Six silicon-injected postmortem heads underwent PTR. The surgical corridors were dissected, and the neurovascular relationships were studied. In addition, 20 dried human skulls and 50 computed tomography angiography and MRI scans were collected to study the anatomic relationships for a customized puncture corridor.
The PTR corridor was divided into 3 segments: the buccal segment (length, 34.76 ± 7.20 mm), the inferior temporal fossa segment (length, 42.06 ± 6.92 mm), and the Meckel cave segment (length, 24.75 ± 3.34 mm). The puncture sagittal (α) and axial (β) angles measured in this study were 38.32° ± 4.62° and 19.13° ± 2.82°, respectively. The precondylar reference line coincided with the foramen ovale in 75% of the computed tomography angiography scans, and the postcondylar line coincided with the carotid canal in 70% of the computed tomography angiography scans; these lines serve as the intraoperative landmarks for PTR. The ovale-carotid-pterygoid triangle, delineated by drawing a line from the foramen ovale to the carotid canal and the lateral pterygoid plate, is a distinguished landmark to use for avoiding neurovascular injury during fluoroscopy.
Knowledge of the anatomic and radiological features of PTR is essential for a successful surgery, and a customized technical flow is a safe and effective way to access the foramen ovale.

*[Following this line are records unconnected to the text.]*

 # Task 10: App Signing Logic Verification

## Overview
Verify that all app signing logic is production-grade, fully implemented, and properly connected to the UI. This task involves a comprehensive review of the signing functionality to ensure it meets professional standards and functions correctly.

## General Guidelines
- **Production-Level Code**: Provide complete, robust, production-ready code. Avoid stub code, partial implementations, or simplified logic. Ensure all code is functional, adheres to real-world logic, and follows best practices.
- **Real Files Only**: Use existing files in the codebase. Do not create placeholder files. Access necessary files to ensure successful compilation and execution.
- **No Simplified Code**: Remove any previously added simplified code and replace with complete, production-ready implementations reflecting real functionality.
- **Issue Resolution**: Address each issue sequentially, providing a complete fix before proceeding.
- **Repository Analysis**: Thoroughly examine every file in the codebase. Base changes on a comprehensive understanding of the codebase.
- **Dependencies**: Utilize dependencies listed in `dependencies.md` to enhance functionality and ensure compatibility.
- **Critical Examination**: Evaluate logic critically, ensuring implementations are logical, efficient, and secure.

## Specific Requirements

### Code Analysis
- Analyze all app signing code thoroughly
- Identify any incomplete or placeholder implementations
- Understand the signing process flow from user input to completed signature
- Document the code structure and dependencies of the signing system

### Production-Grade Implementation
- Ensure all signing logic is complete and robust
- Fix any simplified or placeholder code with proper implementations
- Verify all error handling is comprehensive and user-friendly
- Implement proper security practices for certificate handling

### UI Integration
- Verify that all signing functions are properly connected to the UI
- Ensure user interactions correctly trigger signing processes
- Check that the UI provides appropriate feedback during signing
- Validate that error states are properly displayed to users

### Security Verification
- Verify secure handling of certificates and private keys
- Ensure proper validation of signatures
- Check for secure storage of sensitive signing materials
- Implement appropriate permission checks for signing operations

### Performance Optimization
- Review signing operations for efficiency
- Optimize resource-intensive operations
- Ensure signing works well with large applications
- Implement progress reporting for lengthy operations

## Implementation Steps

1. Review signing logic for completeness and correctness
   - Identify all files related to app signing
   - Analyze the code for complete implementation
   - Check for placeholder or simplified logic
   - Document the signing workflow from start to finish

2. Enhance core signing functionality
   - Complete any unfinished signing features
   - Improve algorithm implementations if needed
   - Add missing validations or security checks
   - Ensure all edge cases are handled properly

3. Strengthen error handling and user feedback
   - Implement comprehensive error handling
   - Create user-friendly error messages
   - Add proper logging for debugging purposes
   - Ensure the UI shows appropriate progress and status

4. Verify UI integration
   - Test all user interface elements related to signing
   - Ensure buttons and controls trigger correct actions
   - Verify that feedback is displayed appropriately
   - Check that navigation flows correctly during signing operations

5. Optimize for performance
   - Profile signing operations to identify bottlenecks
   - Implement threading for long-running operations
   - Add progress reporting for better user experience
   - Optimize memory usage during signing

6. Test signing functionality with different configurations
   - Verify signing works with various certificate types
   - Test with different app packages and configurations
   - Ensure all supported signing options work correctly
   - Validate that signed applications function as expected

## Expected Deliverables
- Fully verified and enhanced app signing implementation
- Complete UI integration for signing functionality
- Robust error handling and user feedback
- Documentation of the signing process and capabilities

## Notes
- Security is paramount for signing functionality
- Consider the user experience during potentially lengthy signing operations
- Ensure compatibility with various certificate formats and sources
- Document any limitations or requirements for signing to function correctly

经皮三叉神经根切断术(PTR)是治疗三叉神经痛的常用方法。然而,综合考虑解剖、放射学和手术因素的全面分析很少见。
呈现高质量的解剖学解剖和放射学研究,突出该手术的技术细节。
6 个头骨经过硅酮注射后进行 PTR。解剖手术通道,并研究神经血管关系。此外,收集了 20 个干人头骨和 50 个 CT 血管造影和 MRI 扫描,以研究用于定制穿刺通道的解剖关系。
PTR 通道分为 3 个节段:颊侧节段(长度为 34.76±7.20mm)、颞下窝节段(长度为 42.06±6.92mm)和 Meckel 腔节段(长度为 24.75±3.34mm)。本研究中测量的穿刺矢状角(α)和轴角(β)分别为 38.32°±4.62°和 19.13°±2.82°。75%的 CT 血管造影扫描中,髁前参考线与卵圆孔重合,70%的 CT 血管造影扫描中,髁后线与颈动脉管重合;这些线作为 PTR 的术中标志。卵圆孔-颈动脉-翼突三角,由从卵圆孔到颈动脉管和翼突板外侧画一条线划定,是在透视下避免神经血管损伤的一个明显标志。
了解 PTR 的解剖和放射学特征对于手术成功至关重要,而定制的技术流程是一种安全有效的方法,可以进入卵圆孔。